───── Information shown ─────

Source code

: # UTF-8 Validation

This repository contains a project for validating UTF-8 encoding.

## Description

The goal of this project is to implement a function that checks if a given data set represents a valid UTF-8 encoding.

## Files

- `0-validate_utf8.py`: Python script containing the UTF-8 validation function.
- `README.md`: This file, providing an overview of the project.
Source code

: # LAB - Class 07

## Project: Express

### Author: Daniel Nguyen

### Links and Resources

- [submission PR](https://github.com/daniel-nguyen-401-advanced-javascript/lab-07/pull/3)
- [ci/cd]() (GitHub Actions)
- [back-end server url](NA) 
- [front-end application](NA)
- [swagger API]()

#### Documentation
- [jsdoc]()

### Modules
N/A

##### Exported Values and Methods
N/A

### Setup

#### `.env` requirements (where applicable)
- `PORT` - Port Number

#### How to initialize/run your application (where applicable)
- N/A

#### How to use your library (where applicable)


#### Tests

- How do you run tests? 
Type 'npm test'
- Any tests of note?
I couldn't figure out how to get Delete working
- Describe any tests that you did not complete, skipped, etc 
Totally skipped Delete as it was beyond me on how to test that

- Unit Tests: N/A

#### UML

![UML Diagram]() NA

─────
───── Information shown ─────

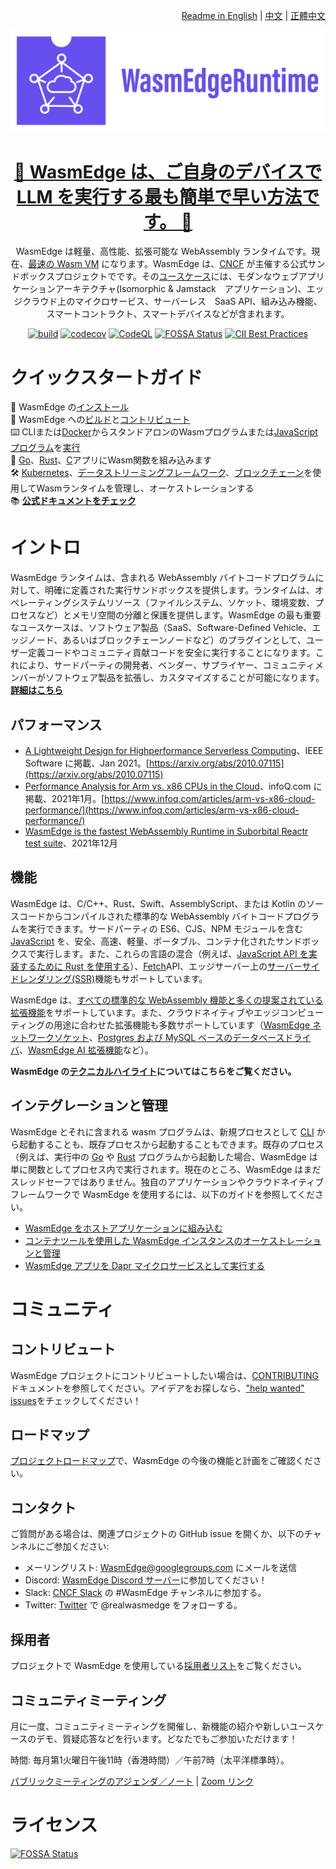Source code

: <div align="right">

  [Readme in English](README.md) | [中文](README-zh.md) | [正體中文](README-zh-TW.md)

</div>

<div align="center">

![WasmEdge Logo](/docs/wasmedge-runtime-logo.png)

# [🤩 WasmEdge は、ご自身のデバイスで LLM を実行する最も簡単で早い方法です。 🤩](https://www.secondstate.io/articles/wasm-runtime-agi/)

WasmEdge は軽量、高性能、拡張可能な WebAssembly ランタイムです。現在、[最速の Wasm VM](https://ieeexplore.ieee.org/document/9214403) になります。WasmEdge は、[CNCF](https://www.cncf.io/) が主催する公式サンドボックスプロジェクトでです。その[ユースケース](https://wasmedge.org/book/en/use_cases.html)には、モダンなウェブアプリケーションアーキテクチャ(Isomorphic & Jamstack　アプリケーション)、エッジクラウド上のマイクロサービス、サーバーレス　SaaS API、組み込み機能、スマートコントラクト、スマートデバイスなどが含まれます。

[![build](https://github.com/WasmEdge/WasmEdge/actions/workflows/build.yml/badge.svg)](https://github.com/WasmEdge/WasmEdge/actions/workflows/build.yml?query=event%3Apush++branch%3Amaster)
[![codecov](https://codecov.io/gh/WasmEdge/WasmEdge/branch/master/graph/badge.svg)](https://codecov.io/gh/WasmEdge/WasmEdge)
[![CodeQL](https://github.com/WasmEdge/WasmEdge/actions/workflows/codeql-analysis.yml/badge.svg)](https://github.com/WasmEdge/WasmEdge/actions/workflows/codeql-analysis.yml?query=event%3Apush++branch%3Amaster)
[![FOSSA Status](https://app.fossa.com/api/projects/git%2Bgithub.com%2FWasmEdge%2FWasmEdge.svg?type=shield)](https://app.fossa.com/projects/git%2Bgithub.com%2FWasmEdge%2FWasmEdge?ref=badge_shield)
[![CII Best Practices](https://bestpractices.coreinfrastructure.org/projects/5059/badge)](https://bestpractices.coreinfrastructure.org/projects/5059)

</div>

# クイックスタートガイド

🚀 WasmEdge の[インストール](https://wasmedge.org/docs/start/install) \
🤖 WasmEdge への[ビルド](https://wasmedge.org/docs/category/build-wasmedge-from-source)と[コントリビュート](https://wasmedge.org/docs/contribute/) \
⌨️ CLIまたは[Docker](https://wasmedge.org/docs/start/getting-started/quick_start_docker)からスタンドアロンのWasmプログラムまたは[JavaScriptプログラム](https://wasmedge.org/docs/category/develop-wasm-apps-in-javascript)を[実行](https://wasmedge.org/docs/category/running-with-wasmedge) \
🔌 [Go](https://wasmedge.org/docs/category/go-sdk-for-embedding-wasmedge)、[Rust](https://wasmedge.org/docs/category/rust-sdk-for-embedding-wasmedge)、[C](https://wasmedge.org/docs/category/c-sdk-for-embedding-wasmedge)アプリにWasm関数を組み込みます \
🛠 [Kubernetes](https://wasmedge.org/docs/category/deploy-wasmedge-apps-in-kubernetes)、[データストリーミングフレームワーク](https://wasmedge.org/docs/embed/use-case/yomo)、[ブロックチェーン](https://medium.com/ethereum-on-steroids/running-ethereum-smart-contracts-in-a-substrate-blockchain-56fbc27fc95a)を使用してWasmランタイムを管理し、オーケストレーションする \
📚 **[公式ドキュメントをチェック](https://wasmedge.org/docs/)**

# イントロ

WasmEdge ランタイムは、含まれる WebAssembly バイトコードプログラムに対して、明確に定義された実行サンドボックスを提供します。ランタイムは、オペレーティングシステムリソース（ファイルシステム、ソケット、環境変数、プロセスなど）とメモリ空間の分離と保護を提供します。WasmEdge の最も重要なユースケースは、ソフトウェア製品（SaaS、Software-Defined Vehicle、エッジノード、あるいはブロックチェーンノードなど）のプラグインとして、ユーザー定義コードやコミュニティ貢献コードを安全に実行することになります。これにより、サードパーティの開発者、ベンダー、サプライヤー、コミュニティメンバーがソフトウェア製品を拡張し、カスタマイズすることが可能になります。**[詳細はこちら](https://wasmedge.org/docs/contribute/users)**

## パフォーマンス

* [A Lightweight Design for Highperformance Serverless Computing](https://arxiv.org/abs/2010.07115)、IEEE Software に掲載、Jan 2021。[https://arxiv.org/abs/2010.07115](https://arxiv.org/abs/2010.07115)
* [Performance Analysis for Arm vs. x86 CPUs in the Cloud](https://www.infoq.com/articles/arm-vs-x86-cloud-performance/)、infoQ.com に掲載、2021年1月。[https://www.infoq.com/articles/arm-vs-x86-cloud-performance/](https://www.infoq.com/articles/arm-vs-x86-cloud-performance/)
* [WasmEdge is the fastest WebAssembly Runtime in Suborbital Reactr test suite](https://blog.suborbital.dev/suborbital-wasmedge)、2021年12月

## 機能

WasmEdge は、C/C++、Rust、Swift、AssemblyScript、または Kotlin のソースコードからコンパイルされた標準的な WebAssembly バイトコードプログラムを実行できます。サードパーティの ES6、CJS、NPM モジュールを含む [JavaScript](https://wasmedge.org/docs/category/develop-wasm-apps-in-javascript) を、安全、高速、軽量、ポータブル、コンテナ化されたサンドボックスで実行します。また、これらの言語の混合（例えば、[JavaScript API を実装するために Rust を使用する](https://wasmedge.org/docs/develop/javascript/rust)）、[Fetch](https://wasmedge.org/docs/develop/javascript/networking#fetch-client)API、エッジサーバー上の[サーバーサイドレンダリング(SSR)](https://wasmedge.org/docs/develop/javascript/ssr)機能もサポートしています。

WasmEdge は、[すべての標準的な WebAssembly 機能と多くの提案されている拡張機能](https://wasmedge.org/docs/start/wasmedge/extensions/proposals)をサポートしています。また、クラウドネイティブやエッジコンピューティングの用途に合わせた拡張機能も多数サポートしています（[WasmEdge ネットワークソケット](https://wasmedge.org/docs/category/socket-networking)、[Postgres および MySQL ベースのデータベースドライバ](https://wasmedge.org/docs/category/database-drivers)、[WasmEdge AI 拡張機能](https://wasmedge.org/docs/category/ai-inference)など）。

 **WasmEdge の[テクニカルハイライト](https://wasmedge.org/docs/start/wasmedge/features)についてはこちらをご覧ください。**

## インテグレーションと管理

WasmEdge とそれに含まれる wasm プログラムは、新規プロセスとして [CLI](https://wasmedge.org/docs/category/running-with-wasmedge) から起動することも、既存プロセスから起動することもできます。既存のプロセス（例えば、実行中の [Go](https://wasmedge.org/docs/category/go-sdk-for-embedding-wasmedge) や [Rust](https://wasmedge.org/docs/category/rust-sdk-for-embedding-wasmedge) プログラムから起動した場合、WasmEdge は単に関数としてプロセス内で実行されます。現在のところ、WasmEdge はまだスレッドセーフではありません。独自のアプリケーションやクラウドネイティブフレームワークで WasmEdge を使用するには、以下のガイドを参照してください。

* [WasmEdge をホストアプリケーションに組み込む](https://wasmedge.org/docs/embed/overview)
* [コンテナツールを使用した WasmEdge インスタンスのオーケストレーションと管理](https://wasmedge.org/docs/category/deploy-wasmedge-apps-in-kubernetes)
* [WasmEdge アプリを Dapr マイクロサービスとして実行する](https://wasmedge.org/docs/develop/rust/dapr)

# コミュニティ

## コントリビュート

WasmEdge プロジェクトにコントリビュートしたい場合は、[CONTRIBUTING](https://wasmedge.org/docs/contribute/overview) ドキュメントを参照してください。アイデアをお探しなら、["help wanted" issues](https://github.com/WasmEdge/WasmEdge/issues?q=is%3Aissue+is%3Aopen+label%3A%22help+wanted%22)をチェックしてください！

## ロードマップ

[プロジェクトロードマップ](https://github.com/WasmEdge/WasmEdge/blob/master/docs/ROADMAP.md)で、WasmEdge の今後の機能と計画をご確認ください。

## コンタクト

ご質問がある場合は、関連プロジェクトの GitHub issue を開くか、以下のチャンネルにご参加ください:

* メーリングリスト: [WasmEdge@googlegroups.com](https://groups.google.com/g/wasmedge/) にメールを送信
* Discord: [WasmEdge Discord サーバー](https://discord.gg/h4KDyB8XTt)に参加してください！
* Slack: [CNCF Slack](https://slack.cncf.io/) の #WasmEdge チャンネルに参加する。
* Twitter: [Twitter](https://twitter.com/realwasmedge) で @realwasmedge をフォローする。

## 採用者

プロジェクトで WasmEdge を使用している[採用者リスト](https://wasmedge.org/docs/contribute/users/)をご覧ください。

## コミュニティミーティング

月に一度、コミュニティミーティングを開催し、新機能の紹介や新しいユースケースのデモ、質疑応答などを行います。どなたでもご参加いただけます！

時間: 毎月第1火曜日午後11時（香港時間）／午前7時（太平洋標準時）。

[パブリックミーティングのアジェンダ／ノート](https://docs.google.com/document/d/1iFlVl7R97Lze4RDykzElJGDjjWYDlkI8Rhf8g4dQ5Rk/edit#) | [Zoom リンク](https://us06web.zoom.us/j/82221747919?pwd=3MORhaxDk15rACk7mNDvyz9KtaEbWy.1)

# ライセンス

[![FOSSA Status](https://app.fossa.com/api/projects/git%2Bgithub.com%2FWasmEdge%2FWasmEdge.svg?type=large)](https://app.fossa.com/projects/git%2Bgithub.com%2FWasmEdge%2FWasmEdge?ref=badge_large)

─────
───── Information shown ─────

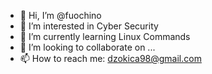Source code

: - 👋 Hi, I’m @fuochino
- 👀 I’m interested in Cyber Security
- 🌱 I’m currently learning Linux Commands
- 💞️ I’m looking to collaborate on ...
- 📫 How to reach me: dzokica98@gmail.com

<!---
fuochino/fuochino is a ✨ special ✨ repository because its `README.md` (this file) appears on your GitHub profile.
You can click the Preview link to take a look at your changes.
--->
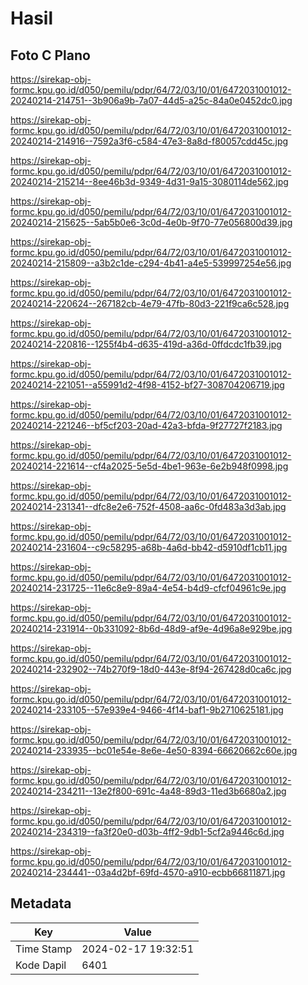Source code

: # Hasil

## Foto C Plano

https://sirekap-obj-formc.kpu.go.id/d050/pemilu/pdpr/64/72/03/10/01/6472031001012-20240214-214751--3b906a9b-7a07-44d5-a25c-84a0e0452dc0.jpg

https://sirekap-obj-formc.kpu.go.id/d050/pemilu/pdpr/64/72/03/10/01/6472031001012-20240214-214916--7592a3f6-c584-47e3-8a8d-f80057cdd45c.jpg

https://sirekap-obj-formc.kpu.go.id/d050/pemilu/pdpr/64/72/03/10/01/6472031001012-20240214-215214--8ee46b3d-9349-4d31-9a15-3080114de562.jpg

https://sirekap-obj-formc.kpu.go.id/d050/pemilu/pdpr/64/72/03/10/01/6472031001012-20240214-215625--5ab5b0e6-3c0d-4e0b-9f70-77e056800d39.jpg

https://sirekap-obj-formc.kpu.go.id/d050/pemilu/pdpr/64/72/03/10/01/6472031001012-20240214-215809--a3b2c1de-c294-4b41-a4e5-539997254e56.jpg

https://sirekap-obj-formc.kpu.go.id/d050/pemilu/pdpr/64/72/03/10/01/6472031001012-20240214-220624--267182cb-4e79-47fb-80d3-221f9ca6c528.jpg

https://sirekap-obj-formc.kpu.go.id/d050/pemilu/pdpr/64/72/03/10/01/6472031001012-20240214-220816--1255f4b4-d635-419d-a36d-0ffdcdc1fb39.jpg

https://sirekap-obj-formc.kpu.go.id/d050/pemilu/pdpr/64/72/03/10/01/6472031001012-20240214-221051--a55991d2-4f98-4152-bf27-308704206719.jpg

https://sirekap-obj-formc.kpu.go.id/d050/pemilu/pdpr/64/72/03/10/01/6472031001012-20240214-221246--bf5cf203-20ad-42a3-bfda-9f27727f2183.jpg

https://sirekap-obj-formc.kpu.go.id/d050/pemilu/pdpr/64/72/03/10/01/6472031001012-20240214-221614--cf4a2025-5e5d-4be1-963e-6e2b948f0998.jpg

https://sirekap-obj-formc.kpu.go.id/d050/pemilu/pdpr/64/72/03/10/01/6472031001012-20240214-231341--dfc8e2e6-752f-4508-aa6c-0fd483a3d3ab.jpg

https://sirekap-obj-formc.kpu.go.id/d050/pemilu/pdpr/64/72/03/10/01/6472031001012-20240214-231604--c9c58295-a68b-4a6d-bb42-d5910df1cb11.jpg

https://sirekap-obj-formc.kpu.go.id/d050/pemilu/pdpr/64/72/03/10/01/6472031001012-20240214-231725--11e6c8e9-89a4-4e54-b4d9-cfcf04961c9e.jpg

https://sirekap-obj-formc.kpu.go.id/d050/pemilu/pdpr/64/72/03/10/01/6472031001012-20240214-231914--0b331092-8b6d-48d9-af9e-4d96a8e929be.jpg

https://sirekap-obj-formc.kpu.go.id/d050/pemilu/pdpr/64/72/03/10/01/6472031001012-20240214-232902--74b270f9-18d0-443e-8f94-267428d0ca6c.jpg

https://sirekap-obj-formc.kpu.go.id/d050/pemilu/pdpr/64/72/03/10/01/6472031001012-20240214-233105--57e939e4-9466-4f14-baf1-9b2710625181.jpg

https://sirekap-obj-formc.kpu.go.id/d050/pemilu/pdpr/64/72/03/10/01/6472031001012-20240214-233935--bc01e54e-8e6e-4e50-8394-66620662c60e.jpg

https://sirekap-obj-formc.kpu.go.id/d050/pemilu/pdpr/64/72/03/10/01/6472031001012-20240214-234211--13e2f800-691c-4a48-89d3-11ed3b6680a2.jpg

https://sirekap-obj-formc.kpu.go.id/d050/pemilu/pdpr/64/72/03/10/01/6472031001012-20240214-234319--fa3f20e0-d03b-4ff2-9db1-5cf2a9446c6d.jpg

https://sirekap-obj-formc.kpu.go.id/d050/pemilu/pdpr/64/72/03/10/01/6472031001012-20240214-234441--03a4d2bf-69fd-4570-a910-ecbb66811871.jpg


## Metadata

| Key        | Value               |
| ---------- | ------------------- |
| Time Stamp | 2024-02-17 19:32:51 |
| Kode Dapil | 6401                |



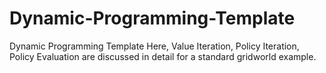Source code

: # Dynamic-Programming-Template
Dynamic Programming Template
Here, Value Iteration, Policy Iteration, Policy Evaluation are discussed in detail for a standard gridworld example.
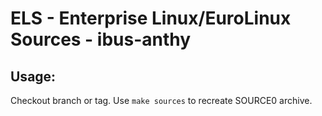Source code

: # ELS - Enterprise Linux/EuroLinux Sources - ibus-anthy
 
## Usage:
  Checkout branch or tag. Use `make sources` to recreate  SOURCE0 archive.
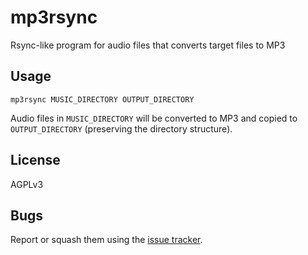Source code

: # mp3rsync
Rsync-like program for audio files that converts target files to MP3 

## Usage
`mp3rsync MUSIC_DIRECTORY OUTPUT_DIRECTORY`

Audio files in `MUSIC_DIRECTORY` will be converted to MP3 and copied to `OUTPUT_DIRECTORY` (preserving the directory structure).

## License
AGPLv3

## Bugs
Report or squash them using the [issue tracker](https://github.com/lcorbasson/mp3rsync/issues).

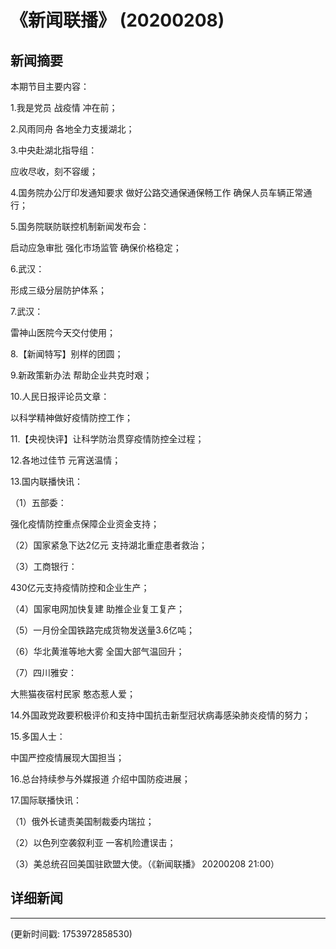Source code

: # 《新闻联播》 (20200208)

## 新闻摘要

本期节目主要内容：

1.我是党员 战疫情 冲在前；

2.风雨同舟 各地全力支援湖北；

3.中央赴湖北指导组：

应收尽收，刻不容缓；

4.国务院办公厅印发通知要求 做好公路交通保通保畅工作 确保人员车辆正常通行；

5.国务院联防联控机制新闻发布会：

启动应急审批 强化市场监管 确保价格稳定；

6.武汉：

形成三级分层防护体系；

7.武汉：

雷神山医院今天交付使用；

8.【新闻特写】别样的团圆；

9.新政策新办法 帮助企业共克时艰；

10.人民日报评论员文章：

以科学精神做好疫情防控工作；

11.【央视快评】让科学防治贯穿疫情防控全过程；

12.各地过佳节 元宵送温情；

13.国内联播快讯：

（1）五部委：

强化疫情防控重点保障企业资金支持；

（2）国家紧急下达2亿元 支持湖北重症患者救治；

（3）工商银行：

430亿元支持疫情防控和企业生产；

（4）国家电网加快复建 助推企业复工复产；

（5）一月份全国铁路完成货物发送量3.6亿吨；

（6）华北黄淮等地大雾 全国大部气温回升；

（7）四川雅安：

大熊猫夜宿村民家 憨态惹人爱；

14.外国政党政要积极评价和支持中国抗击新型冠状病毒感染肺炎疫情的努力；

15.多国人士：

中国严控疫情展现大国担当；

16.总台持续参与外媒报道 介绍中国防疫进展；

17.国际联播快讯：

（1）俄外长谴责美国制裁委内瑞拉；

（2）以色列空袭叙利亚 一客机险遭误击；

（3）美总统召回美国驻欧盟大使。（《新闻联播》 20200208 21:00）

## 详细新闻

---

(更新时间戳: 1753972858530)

─────

• **What you are asked to do**
Using the entries above, extract exactly the span from the line with "4.国务院办公厅印发通知要求 做好公路交通保通保畅工作 确保人员车辆正常通行；" to the line with "(更新时间戳: 1753972858530)", both lines included; leave out everything else.

• **Exercise output**
4.国务院办公厅印发通知要求 做好公路交通保通保畅工作 确保人员车辆正常通行；

5.国务院联防联控机制新闻发布会：

启动应急审批 强化市场监管 确保价格稳定；

6.武汉：

形成三级分层防护体系；

7.武汉：

雷神山医院今天交付使用；

8.【新闻特写】别样的团圆；

9.新政策新办法 帮助企业共克时艰；

10.人民日报评论员文章：

以科学精神做好疫情防控工作；

11.【央视快评】让科学防治贯穿疫情防控全过程；

12.各地过佳节 元宵送温情；

13.国内联播快讯：

（1）五部委：

强化疫情防控重点保障企业资金支持；

（2）国家紧急下达2亿元 支持湖北重症患者救治；

（3）工商银行：

430亿元支持疫情防控和企业生产；

（4）国家电网加快复建 助推企业复工复产；

（5）一月份全国铁路完成货物发送量3.6亿吨；

（6）华北黄淮等地大雾 全国大部气温回升；

（7）四川雅安：

大熊猫夜宿村民家 憨态惹人爱；

14.外国政党政要积极评价和支持中国抗击新型冠状病毒感染肺炎疫情的努力；

15.多国人士：

中国严控疫情展现大国担当；

16.总台持续参与外媒报道 介绍中国防疫进展；

17.国际联播快讯：

（1）俄外长谴责美国制裁委内瑞拉；

（2）以色列空袭叙利亚 一客机险遭误击；

（3）美总统召回美国驻欧盟大使。（《新闻联播》 20200208 21:00）

## 详细新闻

---

(更新时间戳: 1753972858530)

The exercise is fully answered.